Proposition 4.2.6 says that a real analytic function is $k$ times differentiable and the $k$th derivative is given by $$f^{(k)}(x) = \sum_{n=0}^\infty c_{n+k} \frac{(n+k)!}{n!}(x-a)^n,$$ if $f(x) = \sum_{n=0}^\infty c_n (x-a)^n$.
I can show that $(r-x)^m = \sum_{k=0}^m \frac{m!}{k!(m-k)!}(-x)^{m-k} r^k$, using Binomial formula. Then, $$\frac{r}{(r-x)^{m+1}} = \frac{1}{\sum_{k=0}^m \frac{m!}{k!(m-k)!}(-x)^{m-k} r^k}\sum_{n=0}^\infty x^nr^{-n} .$$ But, I am not sure how the right hand side is equal to $\sum_{n=m}^\infty \frac{n!}{m!(n-m)!}x^{n-m}r^{-n}$. I also don't know how to use Proposition 4.2.6.
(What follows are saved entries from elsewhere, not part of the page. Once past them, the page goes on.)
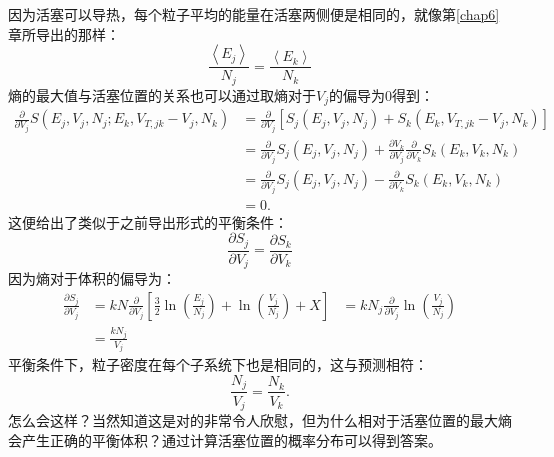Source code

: \documentclass[UTF8]{ctexart}
\numberwithin{equation}{section}%
\numberwithin{figure}{section}%
\begin{document}
    因为活塞可以导热，每个粒子平均的能量在活塞两侧便是相同的，就像第\ref{chap6}章所导出的那样：
    \begin{equation}
        \frac{\left\langle E_{j}\right\rangle}{N_{j}}=\frac{\left\langle E_{k}\right\rangle}{N_{k}}
    \end{equation}
    熵的最大值与活塞位置的关系也可以通过取熵对于$V_j$的偏导为$0$得到：
    \begin{equation}
        \begin{aligned}
            \frac{\partial}{\partial V_{j}} S\left(E_{j}, V_{j}, N_{j} ; E_{k}, V_{T, j k}-V_{j}, N_{k}\right) &=\frac{\partial}{\partial V_{j}}\left[S_{j}\left(E_{j}, V_{j}, N_{j}\right)+S_{k}\left(E_{k}, V_{T, j k}-V_{j}, N_{k}\right)\right] \\
            &=\frac{\partial}{\partial V_{j}} S_{j}\left(E_{j}, V_{j}, N_{j}\right)+\frac{\partial V_{k}}{\partial V_{j}} \frac{\partial}{\partial V_{k}} S_{k}\left(E_{k}, V_{k}, N_{k}\right) \\
            &=\frac{\partial}{\partial V_{j}} S_{j}\left(E_{j}, V_{j}, N_{j}\right)-\frac{\partial}{\partial V_{k}} S_{k}\left(E_{k}, V_{k}, N_{k}\right) \\
            &=0 .
            \end{aligned}
    \end{equation}
    这便给出了类似于之前导出形式的平衡条件：
    \begin{equation}
        \frac{\partial S_{j}}{\partial V_{j}}=\frac{\partial S_{k}}{\partial V_{k}}
    \end{equation}
    因为熵对于体积的偏导为：
    \begin{equation}
        \begin{aligned}
            \frac{\partial S_{j}}{\partial V_{j}}&=k N \frac{\partial}{\partial V_{j}}\left[\frac{3}{2} \ln \left(\frac{E_{j}}{N_{j}}\right)+\ln \left(\frac{V_{j}}{N_{j}}\right)+X\right]
            &=k N_{j} \frac{\partial}{\partial V_{j}} \ln \left(\frac{V_{j}}{N_{j}}\right) \\
            &=\frac{k N_{j}}{V_{j}}
        \end{aligned}
    \end{equation}
    平衡条件下，粒子密度在每个子系统下也是相同的，这与预测相符：
    \begin{equation}
        \frac{N_{j}}{V_{j}}=\frac{N_{k}}{V_{k}} .
    \end{equation}
    怎么会这样？当然知道这是对的非常令人欣慰，但为什么相对于活塞位置的最大熵会产生正确的平衡体积？通过计算活塞位置的概率分布可以得到答案。
\end{document}
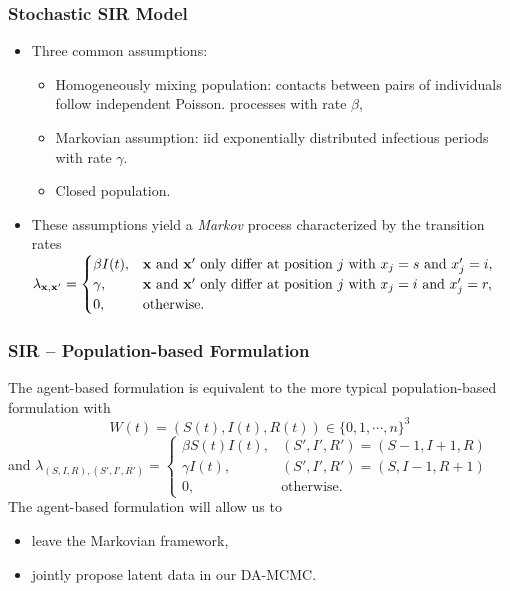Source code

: \documentclass{beamer}
\begin{document}
\begin{frame} \frametitle{Stochastic SIR Model}  
	
	\begin{itemize}
		\item Three common assumptions:
		\begin{itemize}
			\item Homogeneously mixing population: contacts between pairs of individuals follow independent Poisson. processes with rate $\beta$,
			\item Markovian assumption: iid exponentially distributed infectious periods with rate $\gamma$.
			\item Closed population.
		\end{itemize}
	\vfill
		\item These assumptions yield a \textit{Markov} process characterized by the transition rates			
			$
			\lambda_{\mathbf{x}, \mathbf{x}'} = 
			\begin{cases}
				\beta I(t), & \mathbf{x} \text{ and } \mathbf{x}' \text{ only differ at position } j \text{ with } x_j = s \text{ and } x_j' = i, \\
				\gamma, & \mathbf{x} \text{ and } \mathbf{x}' \text{ only differ at position } j \text{ with } x_j = i \text{ and } x_j' = r, \\
				0, & \text{otherwise.}
			\end{cases}
			$
	\end{itemize}
\end{frame}



\begin{frame} \frametitle{SIR -- Population-based Formulation} 
	
	The agent-based formulation is equivalent to the more typical population-based formulation with
	$$W(t) = \left( S(t), I(t), R(t)\right)  \in \{0, 1, \cdots, n\}^3$$
	and 	
	$
	\lambda_{(S, I, R), (S', I', R')} = 
	\begin{cases}
		\beta S(t) I(t), & (S', I', R') = (S - 1, I + 1, R)\\
		\gamma I(t)    , & (S', I', R') = (S, I - 1, R + 1)\\
		0, & \text{otherwise.}
	\end{cases}
	$
	\vfill
	The agent-based formulation will allow us to
	\begin{itemize}
		\item leave the Markovian framework,
		\item jointly propose latent data in our DA-MCMC.
	\end{itemize}
	
\end{frame}
\end{document}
I appreciate if you give some help.
Let $g(x)=\frac{r}{r-x}$. Then $g'(x)=\frac{r}{(r-x)^2}$, $g''(x)=\frac{2r}{(r-x)^3}$, $g^{(3)}(x)=\frac{6r}{(r-x)^4}$, and in general you should be able to prove by induction on $m$ that $g^{(m)}(x)=\frac{m!r}{(r-x)^{m+1}}$.
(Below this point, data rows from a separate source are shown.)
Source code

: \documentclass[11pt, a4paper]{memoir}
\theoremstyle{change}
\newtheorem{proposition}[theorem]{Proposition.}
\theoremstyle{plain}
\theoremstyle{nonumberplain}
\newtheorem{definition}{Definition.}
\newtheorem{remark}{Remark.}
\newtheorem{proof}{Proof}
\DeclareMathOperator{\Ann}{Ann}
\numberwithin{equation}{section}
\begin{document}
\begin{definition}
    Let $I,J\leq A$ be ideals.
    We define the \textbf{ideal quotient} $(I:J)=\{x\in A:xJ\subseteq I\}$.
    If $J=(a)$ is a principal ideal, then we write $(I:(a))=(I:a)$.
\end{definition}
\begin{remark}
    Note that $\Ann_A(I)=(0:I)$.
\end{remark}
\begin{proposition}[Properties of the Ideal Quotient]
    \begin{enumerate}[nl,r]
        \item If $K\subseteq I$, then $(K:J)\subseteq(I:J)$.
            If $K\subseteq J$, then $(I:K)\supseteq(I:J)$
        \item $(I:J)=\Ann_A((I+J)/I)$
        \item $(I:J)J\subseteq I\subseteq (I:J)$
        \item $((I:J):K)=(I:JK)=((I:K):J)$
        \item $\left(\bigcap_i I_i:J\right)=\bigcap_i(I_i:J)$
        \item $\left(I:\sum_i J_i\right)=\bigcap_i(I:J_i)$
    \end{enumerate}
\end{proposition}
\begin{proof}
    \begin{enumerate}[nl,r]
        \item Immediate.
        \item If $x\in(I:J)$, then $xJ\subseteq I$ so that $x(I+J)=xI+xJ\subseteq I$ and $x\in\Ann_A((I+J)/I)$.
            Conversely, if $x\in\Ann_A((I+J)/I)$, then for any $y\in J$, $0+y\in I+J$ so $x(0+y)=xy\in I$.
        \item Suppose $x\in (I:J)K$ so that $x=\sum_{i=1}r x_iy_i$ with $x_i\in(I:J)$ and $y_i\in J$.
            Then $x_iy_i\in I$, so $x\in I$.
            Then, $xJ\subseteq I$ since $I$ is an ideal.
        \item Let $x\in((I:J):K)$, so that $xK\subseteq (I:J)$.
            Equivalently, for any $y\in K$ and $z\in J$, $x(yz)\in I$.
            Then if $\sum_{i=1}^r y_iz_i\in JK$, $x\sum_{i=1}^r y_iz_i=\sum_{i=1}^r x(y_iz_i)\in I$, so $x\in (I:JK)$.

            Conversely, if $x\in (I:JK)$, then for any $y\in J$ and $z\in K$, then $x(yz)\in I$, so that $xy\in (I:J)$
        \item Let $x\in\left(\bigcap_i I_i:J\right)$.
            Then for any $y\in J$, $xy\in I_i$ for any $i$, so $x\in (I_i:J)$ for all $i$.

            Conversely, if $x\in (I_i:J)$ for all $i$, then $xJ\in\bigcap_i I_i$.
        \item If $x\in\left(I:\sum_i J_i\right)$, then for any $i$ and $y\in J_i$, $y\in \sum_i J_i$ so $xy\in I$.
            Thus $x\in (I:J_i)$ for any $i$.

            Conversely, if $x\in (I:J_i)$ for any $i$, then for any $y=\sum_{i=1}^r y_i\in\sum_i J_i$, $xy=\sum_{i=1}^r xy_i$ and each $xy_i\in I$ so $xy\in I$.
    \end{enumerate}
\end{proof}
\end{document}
On the other hand, you can apply Proposition 4.2.6 to $g(x)$ with $k=m$, $c_n=r^{-n}$ for each $n$, and $a=0$ to get
$$g^{(m)}(x)=\sum_{n\ge 0}r^{-(n+m)}\frac{(n+m)!}{n!}x^n\;,$$
and it’s straightforward to show that this is equal to
$$\sum_{n\ge m}r^{-n}\frac{n!}{(n-m)!}x^{n-m}\;.$$
Now just equate the two expressions for $g^{(m)}(x)$.